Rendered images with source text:
########################################
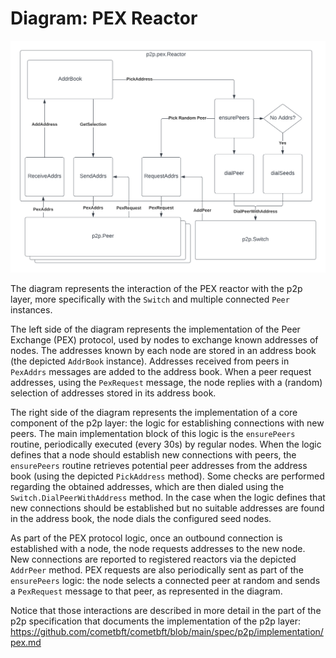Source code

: # Diagram: PEX Reactor

<img src="./pex-reactor.png" style="background-color: white">

The diagram represents the interaction of the PEX reactor with the p2p layer,
more specifically with the `Switch` and multiple connected `Peer` instances.

The left side of the diagram represents the implementation of the Peer Exchange
(PEX) protocol, used by nodes to exchange known addresses of nodes.
The addresses known by each node are stored in an address book (the depicted
`AddrBook` instance).
Addresses received from peers in `PexAddrs` messages are added to the address book.
When a peer request addresses, using the `PexRequest` message, the node replies
with a (random) selection of addresses stored in its address book.

The right side of the diagram represents the implementation of a core component
of the p2p layer: the logic for establishing connections with new peers.
The main implementation block of this logic is the `ensurePeers` routine,
periodically executed (every 30s) by regular nodes.
When the logic defines that a node should establish new connections with peers,
the `ensurePeers` routine retrieves potential peer addresses from the address
book (using the depicted `PickAddress` method).
Some checks are performed regarding the obtained addresses, which are then
dialed using the `Switch.DialPeerWithAddress` method.
In the case when the logic defines that new connections should be established
but no suitable addresses are found in the address book, the node dials the
configured seed nodes.

As part of the PEX protocol logic, once an outbound connection is established
with a node, the node requests addresses to the new node.
New connections are reported to registered reactors via the depicted `AddrPeer`
method.
PEX requests are also periodically sent as part of the `ensurePeers` logic:
the node selects a connected peer at random and sends a `PexRequest` message to
that peer, as represented in the diagram.

Notice that those interactions are described in more detail in the part of the
p2p specification that documents the implementation of the p2p layer:
https://github.com/cometbft/cometbft/blob/main/spec/p2p/implementation/pex.md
########################################
**Work order**
In the entries above, copy each line that contains the string "method".

**Answer area**
book (using the depicted `PickAddress` method).
dialed using the `Switch.DialPeerWithAddress` method.
method.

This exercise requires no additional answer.